_What to work on_. In the listing below, how many lines hold "Both"? Give the number only.

_Records shown_.
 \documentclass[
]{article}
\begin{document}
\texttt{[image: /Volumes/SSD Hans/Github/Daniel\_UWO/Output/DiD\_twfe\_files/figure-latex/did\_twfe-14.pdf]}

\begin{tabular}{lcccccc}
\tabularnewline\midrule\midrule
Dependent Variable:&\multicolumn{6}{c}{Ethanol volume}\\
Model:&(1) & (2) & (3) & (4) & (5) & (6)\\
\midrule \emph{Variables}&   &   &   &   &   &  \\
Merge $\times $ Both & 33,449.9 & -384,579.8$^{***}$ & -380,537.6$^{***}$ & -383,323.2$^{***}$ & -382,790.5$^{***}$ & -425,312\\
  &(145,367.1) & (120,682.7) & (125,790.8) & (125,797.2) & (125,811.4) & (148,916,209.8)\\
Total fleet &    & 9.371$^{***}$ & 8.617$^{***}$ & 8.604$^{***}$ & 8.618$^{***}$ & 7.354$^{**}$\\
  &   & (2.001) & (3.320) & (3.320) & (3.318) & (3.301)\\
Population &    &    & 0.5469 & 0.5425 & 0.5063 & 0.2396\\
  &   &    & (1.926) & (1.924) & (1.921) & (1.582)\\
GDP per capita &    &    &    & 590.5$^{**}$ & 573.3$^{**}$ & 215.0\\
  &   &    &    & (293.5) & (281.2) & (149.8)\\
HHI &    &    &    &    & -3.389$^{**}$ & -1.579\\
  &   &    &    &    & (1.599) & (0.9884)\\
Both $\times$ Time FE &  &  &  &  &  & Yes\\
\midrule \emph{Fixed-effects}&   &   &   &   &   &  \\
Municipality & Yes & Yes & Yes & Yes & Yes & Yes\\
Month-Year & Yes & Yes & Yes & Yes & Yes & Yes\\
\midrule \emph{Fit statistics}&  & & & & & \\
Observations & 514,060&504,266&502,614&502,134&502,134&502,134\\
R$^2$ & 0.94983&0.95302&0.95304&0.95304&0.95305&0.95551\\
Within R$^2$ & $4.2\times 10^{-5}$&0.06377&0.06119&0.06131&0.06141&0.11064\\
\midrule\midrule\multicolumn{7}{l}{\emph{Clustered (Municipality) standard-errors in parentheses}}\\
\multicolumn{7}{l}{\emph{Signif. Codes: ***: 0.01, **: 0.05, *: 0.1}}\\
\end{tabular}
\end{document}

--

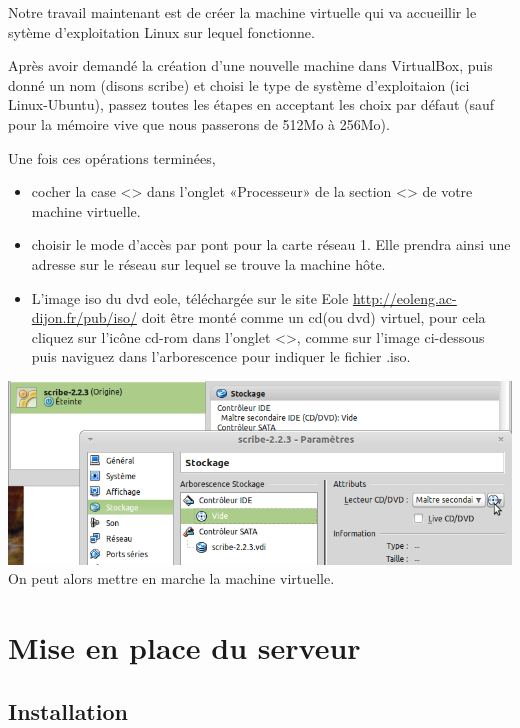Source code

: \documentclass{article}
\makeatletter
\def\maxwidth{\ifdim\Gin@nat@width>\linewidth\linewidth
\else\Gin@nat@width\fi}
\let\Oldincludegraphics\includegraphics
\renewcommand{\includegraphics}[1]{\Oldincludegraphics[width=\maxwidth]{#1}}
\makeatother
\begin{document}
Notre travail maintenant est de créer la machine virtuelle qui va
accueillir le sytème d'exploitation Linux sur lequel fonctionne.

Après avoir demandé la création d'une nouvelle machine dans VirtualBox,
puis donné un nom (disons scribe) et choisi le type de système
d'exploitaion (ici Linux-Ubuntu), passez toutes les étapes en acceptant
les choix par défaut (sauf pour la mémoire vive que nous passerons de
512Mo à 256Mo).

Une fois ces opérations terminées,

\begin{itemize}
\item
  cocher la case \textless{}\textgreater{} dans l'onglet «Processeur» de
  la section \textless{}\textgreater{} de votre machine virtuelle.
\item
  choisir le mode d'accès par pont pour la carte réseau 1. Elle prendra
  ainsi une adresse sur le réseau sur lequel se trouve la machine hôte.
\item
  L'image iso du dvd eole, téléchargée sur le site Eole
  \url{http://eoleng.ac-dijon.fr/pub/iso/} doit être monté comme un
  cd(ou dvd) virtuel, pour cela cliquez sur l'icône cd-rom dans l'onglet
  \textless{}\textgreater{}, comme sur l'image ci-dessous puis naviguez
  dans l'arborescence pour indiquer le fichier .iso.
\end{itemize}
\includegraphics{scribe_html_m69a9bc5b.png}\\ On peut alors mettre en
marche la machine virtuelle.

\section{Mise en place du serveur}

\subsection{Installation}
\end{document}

_Answer box_. 2